AFP
16 Avril 2026
À 10:00
L'Iran a de son côté réaffirmé sa volonté de négocier, alors que le monde espère la prolongation du
cessez-le-feu de deux semaines en vigueur depuis le 8 avril, et la sortie d'une guerre qui a fait des milliers de morts, principalement en
Iran et au
Liban, et secoue l'économie mondiale.
"Nous sommes optimistes quant à la perspective d'un accord", a déclaré mercredi la porte-parole de la
Maison Blanche,
Karoline Leavitt, tandis que le
Pakistan poursuit ses efforts de médiation après une première session de discussions à Islamabad, qui s'est conclue sans accord.
L'influent chef de l'armée pakistanaise
Asim Munir a notamment rencontré mercredi en Iran le chef de la diplomatie
Abbas Araghchi.
Et le Premier ministre pakistanais,
Muhammad Shehbaz Sharif, a rendu compte des efforts de son pays lors d'une rencontre en Arabie saoudite avec le prince héritier
Mohammed ben Salmane, dans le cadre d'une tournée qui doit également le mener au
Qatar et en
Turquie, a annoncé son cabinet jeudi.
Le porte-parole de la diplomatie iranienne, Esmaïl Baghaï, a confirmé que "plusieurs messages avaient été échangés via le Pakistan" ces derniers jours.

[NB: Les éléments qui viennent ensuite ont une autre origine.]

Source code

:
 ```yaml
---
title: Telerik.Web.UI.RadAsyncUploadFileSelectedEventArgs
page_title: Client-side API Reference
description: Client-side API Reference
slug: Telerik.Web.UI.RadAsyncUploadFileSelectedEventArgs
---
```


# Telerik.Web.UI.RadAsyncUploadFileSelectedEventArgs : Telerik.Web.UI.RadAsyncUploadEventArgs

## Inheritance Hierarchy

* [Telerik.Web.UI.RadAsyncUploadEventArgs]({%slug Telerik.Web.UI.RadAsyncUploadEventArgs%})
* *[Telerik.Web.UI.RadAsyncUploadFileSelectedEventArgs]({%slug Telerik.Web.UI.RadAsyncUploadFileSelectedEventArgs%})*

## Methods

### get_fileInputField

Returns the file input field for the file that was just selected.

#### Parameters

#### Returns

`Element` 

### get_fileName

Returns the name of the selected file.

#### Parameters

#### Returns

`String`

Il a toutefois campé sur une exigence iranienne majeure: le droit du pays à un programme nucléaire civil, ouvrant seulement la porte à des débats sur
"le niveau et le type d'enrichissement" d'uranium.

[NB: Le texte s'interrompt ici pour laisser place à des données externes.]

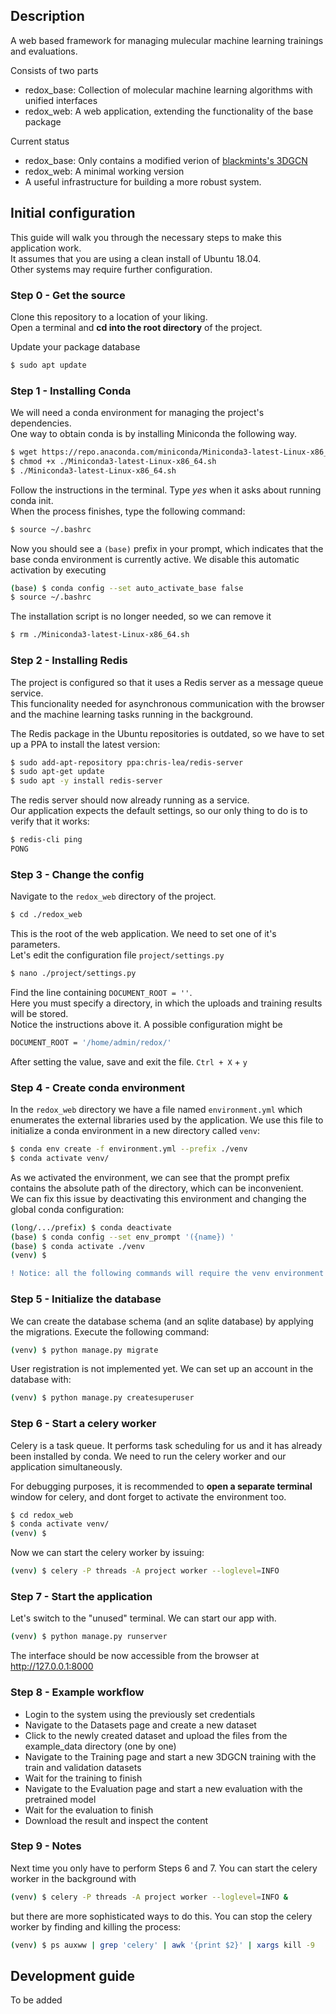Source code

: ## Description
A web based framework for managing mulecular machine learning trainings and evaluations.

Consists of two parts
- redox_base: Collection of molecular machine learning algorithms with unified interfaces
- redox_web: A web application, extending the functionality of the base package

Current status
- redox_base: Only contains a modified verion of [blackmints's 3DGCN](https://github.com/blackmints/3DGCN)
- redox_web: A minimal working version
- A useful infrastructure for building a more robust system.

## Initial configuration
This guide will walk you through the necessary steps to make this application work.  
It assumes that you are using a clean install of Ubuntu 18.04.  
Other systems may require further configuration.

### Step 0 - Get the source
Clone this repository to a location of your liking.  
Open a terminal and **cd into the root directory** of the project.

Update your package database
```bash
$ sudo apt update
```

### Step 1 - Installing Conda
We will need a conda environment for managing the project's dependencies.  
One way to obtain conda is by installing Miniconda the following way.

```bash
$ wget https://repo.anaconda.com/miniconda/Miniconda3-latest-Linux-x86_64.sh
$ chmod +x ./Miniconda3-latest-Linux-x86_64.sh
$ ./Miniconda3-latest-Linux-x86_64.sh
```

Follow the instructions in the terminal. Type *yes* when it asks about running conda init.  
When the process finishes, type the following command:

```bash
$ source ~/.bashrc
```

Now you should see a `(base)` prefix in your prompt, which indicates that the base conda environment is currently active.
We disable this automatic activation by executing
```bash
(base) $ conda config --set auto_activate_base false
$ source ~/.bashrc
``` 

The installation script is no longer needed, so we can remove it
```bash
$ rm ./Miniconda3-latest-Linux-x86_64.sh
``` 

### Step 2 - Installing Redis
The project is configured so that it uses a Redis server as a message queue service.  
This funcionality needed for asynchronous communication with the browser and the machine learning tasks running in the background.

The Redis package in the Ubuntu repositories is outdated, so we have to set up a PPA to install the latest version:
```bash
$ sudo add-apt-repository ppa:chris-lea/redis-server
$ sudo apt-get update
$ sudo apt -y install redis-server
```
The redis server should now already running as a service.  
Our application expects the default settings, so our only thing to do is to verify that it works:
```bash
$ redis-cli ping
PONG
```

### Step 3 - Change the config
Navigate to the `redox_web` directory of the project.
```bash
$ cd ./redox_web
```
This is the root of the web application. We need to set one of it's parameters.  
Let's edit the configuration file `project/settings.py`  
```bash
$ nano ./project/settings.py
```
Find the line containing `DOCUMENT_ROOT = ''`.  
Here you must specify a directory, in which the uploads and training results will be stored.  
Notice the instructions above it. A possible configuration might be
```bash
DOCUMENT_ROOT = '/home/admin/redox/'
```
After setting the value, save and exit the file. `Ctrl + X` + `y`


### Step 4 - Create conda environment

In the `redox_web` directory we have a file named `environment.yml` which enumerates the external libraries used by the application.
We use this file to initialize a conda environment in a new directory called `venv`:

```bash
$ conda env create -f environment.yml --prefix ./venv
$ conda activate venv/
```
As we activated the environment, we can see that the prompt prefix contains the absolute path of the directory, which can be inconvenient.  
We can fix this issue by deactivating this environment and changing the global conda configuration:

```bash
(long/.../prefix) $ conda deactivate
(base) $ conda config --set env_prompt '({name}) '
(base) $ conda activate ./venv
(venv) $
```

```diff
! Notice: all the following commands will require the venv environment to be activated
```

### Step 5 - Initialize the database
We can create the database schema (and an sqlite database) by applying the migrations.
Execute the following command:
``` bash
(venv) $ python manage.py migrate
```
User registration is not implemented yet. We can set up an account in the database with:
``` bash
(venv) $ python manage.py createsuperuser
```

### Step 6 - Start a celery worker
Celery is a task queue. It performs task scheduling for us and it has already been installed by conda.
We need to run the celery worker and our application simultaneously.

For debugging purposes, it is recommended to **open a separate terminal** window for celery, and dont forget to activate the environment too.
``` bash
$ cd redox_web
$ conda activate venv/
(venv) $
```
Now we can start the celery worker by issuing:
``` bash
(venv) $ celery -P threads -A project worker --loglevel=INFO
```

### Step 7 - Start the application
Let's switch to the "unused" terminal. We can start our app with.
``` bash
(venv) $ python manage.py runserver
```
The interface should be now accessible from the browser at http://127.0.0.1:8000

### Step 8 - Example workflow
- Login to the system using the previously set credentials
- Navigate to the Datasets page and create a new dataset
- Click to the newly created dataset and upload the files from the example_data directory (one by one)
- Navigate to the Training page and start a new 3DGCN training with the train and validation datasets
- Wait for the training to finish
- Navigate to the Evaluation page and start a new evaluation with the pretrained model
- Wait for the evaluation to finish
- Download the result and inspect the content

### Step 9 - Notes
Next time you only have to perform Steps 6 and 7.
You can start the celery worker in the background with
``` bash
(venv) $ celery -P threads -A project worker --loglevel=INFO &
```
but there are more sophisticated ways to do this.
You can stop the celery worker by finding and killing the process:
``` bash
(venv) $ ps auxww | grep 'celery' | awk '{print $2}' | xargs kill -9
```
## Development guide
To be added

Mais près de sept semaines après le début de la guerre, déclenchée par une attaque israélo-américaine contre l'Iran, les objectifs d'Israël et des Etats-Unis restent "identiques", a assuré le Premier ministre israélien,
Benjamin Netanyahu, citant notamment "l'abandon de la capacité d'enrichissement à l'intérieur de l'Iran".